В понимании Тундры, такое колдовство как возможность валяться в шезлонге посреди города с ледяным коктейлем, да еще под гроздьями винограда — единственная причина, оправдывавшая саму идею замужества. И никаких Карлсонов с их нытьем, вареньем и приставаниями!

«Неплохо, впрочем, чтобы кто-нибудь и поприставал… — мелькнуло у нее в голове. — Эх! Где все-таки этот невозможный Гринев? Уж не поревновать ли мне его для разнообразия?».

Она брезгливо отодвинула чашку, в которой вяло кружили частички праха, именовавшегося «Чай юбилейный», и потянулась к мобильнику.

Через час подруги сидели рядом в огромном кресле-качалке на крыше особняка, мощеной восточной плиткой, уставленной кадками с деревцами и какой-то лохматой зеленью, захватившей большую часть пространства. Уличный шум, витавший за высокой оградой, почти не достигал их, и влажный синтетический бриз гнал с крыши московский зной. Трудно было поверить, что это место — часть суетливого мегаполиса, а не задний двор в испанской деревне. «Мои джунгли» называла это место хозяйка.

Перед креслом стоял низкий стеклянный стол с чайником в форме заглотившего мяч дракона, лесом цветных бутылок, бокалов и прочего барного антуража, который выставляют в основном для эстетики, а не для употребления. Вогнутый «Самсунг» на треноге являл миру беззвучную суету на корте: тощий ушастый серб громил очередного соперника, размахивая ракеткой как полотенцем.

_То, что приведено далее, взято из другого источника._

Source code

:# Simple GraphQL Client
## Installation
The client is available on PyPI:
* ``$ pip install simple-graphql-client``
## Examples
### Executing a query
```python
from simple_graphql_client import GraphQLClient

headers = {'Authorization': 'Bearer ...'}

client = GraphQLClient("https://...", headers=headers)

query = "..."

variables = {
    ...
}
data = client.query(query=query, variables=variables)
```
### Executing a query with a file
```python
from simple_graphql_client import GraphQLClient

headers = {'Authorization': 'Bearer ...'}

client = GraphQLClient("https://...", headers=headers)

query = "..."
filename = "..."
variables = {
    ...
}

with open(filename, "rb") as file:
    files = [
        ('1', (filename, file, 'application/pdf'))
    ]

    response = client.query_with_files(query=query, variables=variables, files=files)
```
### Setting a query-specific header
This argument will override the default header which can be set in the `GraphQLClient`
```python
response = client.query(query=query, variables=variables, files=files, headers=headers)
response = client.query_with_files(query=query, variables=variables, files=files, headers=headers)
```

Внешне Лора была полной противоположностью своей подруги: фарфоровое лицо, рыжие кудри в пояс, голубые глаза, смешок на пухлых губах — ирландская мечта в маечке от «Диор», о которую обожглось немало мужчин — жертв первобытного инстинкта. В то же время, для Барби ей явно не хватало покладистости и вообще — красотка была себе на уме, ругалась словно корсар и, совсем уже в пику образу, закончила «Крауса» по паталогической анатомии. Девушки по определению должны бояться покойников и мышей. Те и другие немало претерпели от Лоры, вооруженной секционным ножом, не знакомой с этим железным правилом.

В довершение образа у ног рыжей ведьмы храпел огромный палевый пес, звавшийся Бадаем, брат которого не пожелал подниматься с дивана в холле.

Подслушать разговор двух эффектных дам — непреодолимый соблазн, и мы последуем этому соблазну, еще раз подивившись, какие странные темы могут волновать женщин…

— Не представляешь — иногда мне так страшно, что я буквально превращаюсь в ледышку, боюсь думать, пошевелиться, даже смотреть боюсь, и мечтаю лишь об одном: чтобы все вокруг было ненастоящим. Смешно, — Лора повертела в пальцах бокал. — Или не смешно…

Это «не» выходило у нее каждый раз как удар молоточком по стеклу.

— Интересная философская идея. Богословская даже. Представь, что ты бог. Ну или Бог — с большой буквы. В чем разница я не знаю, потому что ни с кем таким не знакома, а когда спрашиваешь что-нибудь, глядя в небо, никто обычно не отвечает.

— А не-обычно? — Лора прекратила вертеть бокал и, наморщив нос, посмотрела вверх.

В облаке, словно давая понять, что она услышана, нечто сверкнуло красным. Затем еще и еще раз. Через секунду из серой летучей ваты выбрался невидимый с земли самолет. Знамения таким образом не случилось.

— А не-обычно — соседи сверху, если спрашивать слишком громко. Так вот, если бы ты могла быть всем-всем-всем — и при этом ничего как бы нет. Нет Земли, людей, никого. Только ты сама, то есть бог с любой буквы. Без бороды в твоем случае… И вот тебе нужно сделать выбор: чтобы все осталось как есть, или вдруг появился мир — такая здоровенная штука, которая может больно упасть на ногу. Ты бы что выбрала?

— Я бы выбрала мир, потому что вечно болтать с самой собой — скука смертная. Хотя сейчас, слушая тебя, начинаю серьезно сомневаться.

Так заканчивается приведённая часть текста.